My mother and father passing away were two of the toughest moments in the last 40 years. I was 19 when mom died and was a total mamma's boy. I still think about that beautiful woman everyday. When dad died, I lost a friend and mentor who had my back when I needed it but was quick to point out when I was making a mistake. My dad was the greatest teacher I have ever had. His key to being a success in anything was to "budget and plan."  That's some amazing advice!

These days, I find myself thinking more like dad.  I am trying to be more understanding of other people and the way the world works. I find myself reflecting on more things. I don't run or bike as often as I used to or go to the gym as much as I probably should. But personal appearance and being competitive in those areas doesn't seem as important anymore. I can't recall the last time I went to happy hour with the boys and I find myself getting to bed earlier and focusing on a budget and having somewhat of a plan.
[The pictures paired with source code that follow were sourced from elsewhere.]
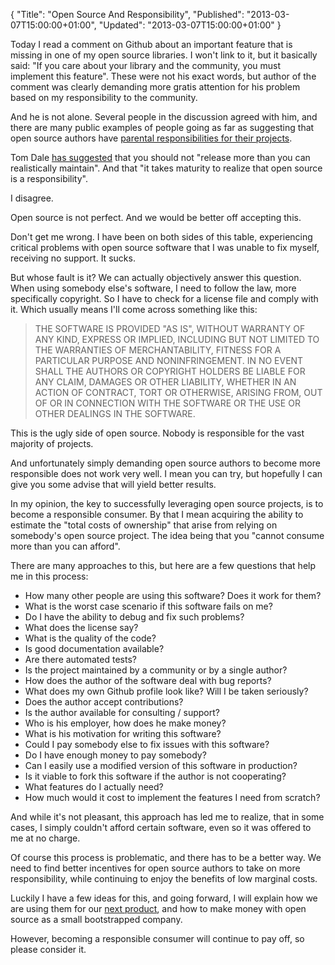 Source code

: {
  "Title": "Open Source And Responsibility",
  "Published": "2013-03-07T15:00:00+01:00",
  "Updated": "2013-03-07T15:00:00+01:00"
}

Today I read a comment on Github about an important feature that is missing in
one of my open source libraries. I won't link to it, but it basically said: "If
you care about your library and the community, you must implement this
feature". These were not his exact words, but author of the comment was clearly
demanding more gratis attention for his problem based on my responsibility to
the community.

And he is not alone. Several people in the discussion agreed with him, and
there are many public examples of people going as far as suggesting that open
source authors have [parental responsibilities for their
projects](http://www.codinghorror.com/blog/2009/12/responsible-open-source-code-parenting.html).

Tom Dale [has
suggested](https://plus.google.com/111465598045192916635/posts/CkmmbjmvebM)
that you should not "release more than you can realistically maintain". And
that "it takes maturity to realize that open source is a responsibility".

I disagree.

Open source is not perfect. And we would be better off accepting this.

Don't get me wrong. I have been on both sides of this table, experiencing
critical problems with open source software that I was unable to fix myself,
receiving no support. It sucks.

But whose fault is it? We can actually objectively answer this question. When
using somebody else's software, I need to follow the law, more specifically
copyright. So I have to check for a license file and comply with it. Which
usually means I'll come across something like this:

<blockquote>
THE SOFTWARE IS PROVIDED "AS IS", WITHOUT WARRANTY OF ANY KIND, EXPRESS OR
IMPLIED, INCLUDING BUT NOT LIMITED TO THE WARRANTIES OF MERCHANTABILITY,
FITNESS FOR A PARTICULAR PURPOSE AND NONINFRINGEMENT. IN NO EVENT SHALL THE
AUTHORS OR COPYRIGHT HOLDERS BE LIABLE FOR ANY CLAIM, DAMAGES OR OTHER
LIABILITY, WHETHER IN AN ACTION OF CONTRACT, TORT OR OTHERWISE, ARISING FROM,
OUT OF OR IN CONNECTION WITH THE SOFTWARE OR THE USE OR OTHER DEALINGS IN
THE SOFTWARE.
</blockquote>

This is the ugly side of open source. Nobody is responsible for the vast
majority of projects.

And unfortunately simply demanding open source authors to become more
responsible does not work very well. I mean you can try, but hopefully I can
give you some advise that will yield better results.

In my opinion, the key to successfully leveraging open source projects, is to
become a responsible consumer. By that I mean acquiring the ability to estimate
the "total costs of ownership" that arise from relying on somebody's open
source project. The idea being that you "cannot consume more than you can
afford".

There are many approaches to this, but here are a few questions that help me in
this process:

* How many other people are using this software? Does it work for them?
* What is the worst case scenario if this software fails on me?
* Do I have the ability to debug and fix such problems?
* What does the license say?
* What is the quality of the code?
* Is good documentation available?
* Are there automated tests?
* Is the project maintained by a community or by a single author?
* How does the author of the software deal with bug reports?
* What does my own Github profile look like? Will I be taken seriously?
* Does the author accept contributions?
* Is the author available for consulting / support?
* Who is his employer, how does he make money?
* What is his motivation for writing this software?
* Could I pay somebody else to fix issues with this software?
* Do I have enough money to pay somebody?
* Can I easily use a modified version of this software in production?
* Is it viable to fork this software if the author is not cooperating?
* What features do I actually need?
* How much would it cost to implement the features I need from scratch?

And while it's not pleasant, this approach has led me to realize, that in some
cases, I simply couldn't afford certain software, even so it was offered to me
at no charge.

Of course this process is problematic, and there has to be a better way. We
need to find better incentives for open source authors to take on more
responsibility, while continuing to enjoy the benefits of low marginal costs.

Luckily I have a few ideas for this, and going forward, I will explain how we
are using them for our [next product](http://tus.io/), and how to make money
with open source as a small bootstrapped company.

However, becoming a responsible consumer will continue to pay off, so please
consider it.
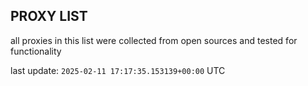 ## PROXY LIST

all proxies in this list were collected from open sources and tested for functionality

last update: `2025-02-11 17:17:35.153139+00:00` UTC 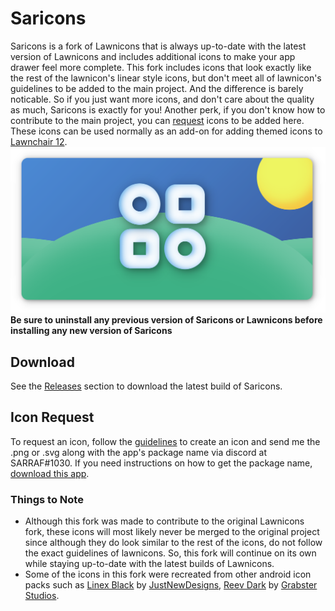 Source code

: # Saricons
Saricons is a fork of Lawnicons that is always up-to-date with the latest version of Lawnicons and includes additional icons to make your app drawer feel more complete. This fork includes icons that look exactly like the rest of the lawnicon's linear style icons, but don't meet all of lawnicon's guidelines to be added to the main project. And the difference is barely noticable. So if you just want more icons, and don't care about the quality as much, Saricons is exactly for you! Another perk, if you don't know how to contribute to the main project, you can [request](https://github.com/SARRAF-5757/Saricons#icon-request) icons to be added here.
These icons can be used normally as an add-on for adding themed icons to [Lawnchair 12](https://github.com/LawnchairLauncher/lawnchair).
![Saricons Banner](https://github.com/SARRAF-5757/Saricons/blob/develop/Saricons%20Banner.png)
**Be sure to uninstall any previous version of Saricons or Lawnicons before installing any new version of Saricons**

## Download
See the [Releases](https://github.com/SARRAF-5757/Saricons/releases) section to download the latest build of Saricons.

## Icon Request
To request an icon, follow the [guidelines](https://github.com/LawnchairLauncher/lawnicons/blob/develop/CONTRIBUTING.md) to create an icon and send me the .png or .svg along with the app's package name via discord at SARRAF#1030. If you need instructions on how to get the package name, [download this app](https://github.com/MuntashirAkon/AppManager).

### Things to Note
* Although this fork was made to contribute to the original Lawnicons fork, these icons will most likely never be merged to the original project since although they do look similar to the rest of the icons, do not follow the exact guidelines of lawnicons. So, this fork will continue on its own while staying up-to-date with the latest builds of Lawnicons.
* Some of the icons in this fork were recreated from other android icon packs such as [Linex Black](https://play.google.com/store/apps/details?id=com.jndapp.linex.black.iconpack&hl=en_US&gl=US) by [JustNewDesigns](https://play.google.com/store/apps/dev?id=6871333323804023406), [Reev Dark](https://play.google.com/store/apps/details?id=com.reevdark.grabsterstudios&hl=en_US&gl=US) by [Grabster Studios](https://play.google.com/store/apps/dev?id=5292302577722645992).
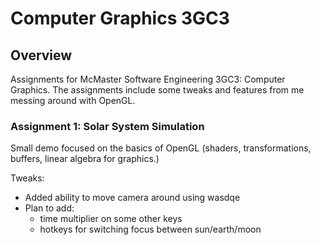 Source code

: # Computer Graphics 3GC3
## Overview
Assignments for McMaster Software Engineering 3GC3: Computer Graphics. The assignments include some tweaks and features from me messing around with OpenGL.

### Assignment 1: Solar System Simulation
Small demo focused on the basics of OpenGL (shaders, transformations, buffers, linear algebra for graphics.)

Tweaks:
- Added ability to move camera around using wasdqe
- Plan to add:
  - time multiplier on some other keys
  - hotkeys for switching focus between sun/earth/moon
Meeting my wife Elizabeth and her family in 2014 was a major turning point for me. We got married in 2015 and had our son Hank in 2016. I never really even thought about having kids and by the time I had met her, I had just about given up on the idea of having children. As a father of 5 kids, my dad would be first to point out what a mistake that would have been.

Our son Hank coming in to the world is the single greatest memory of the last 40 years. Being a dad is the hardest, most tiring thing I have ever tried to do. That includes riding 100 miles for the Ride for Roswell! But being a dad is also the most rewarding thing that I have done. Hank has his mother's beautiful smile (and thankfully, her brains) that can make even the worst day better.  I can't imagine a day without hearing his laugh or getting one of those famous smooches he gives! I find myself just staring at him most days in disbelief that I had the ability to create such an amazing child.

40 years has flown by. Looking back, I can recall when I did fall asleep at grandmas at night, the morning seemed to come so quickly! Being a kid was so easy and being an adult is so difficult at times. But what defines me and who I am  these days has become easier because of how I have started to look at things. When I stopped competing to gain happiness from material things and stopped being afraid of missing out on things, life actually got better. That's a lesson that has been expensive and taken 40 years to learn.

The answer  I would have to give when asked "how are you feeling about turning 40?" is that I would like to celebrate the experiences and events and people in my life for the last 4 decades.

I do wish mom and dad were here today to witness their twin babies turn 40. But I feel great about the next chapter in my life. And, God willing, seeing our babies grow to be successful adults and learn to be more understanding of others and how the world works.

I guess I would have to pass on the offer to fall asleep as a kid and wake up where I am today. Even with the hardest times I have gone through (barely escaping bankruptcy at one point), it sure has been an incredible journey and is actually getting better everyday! I just have more gray hair these days.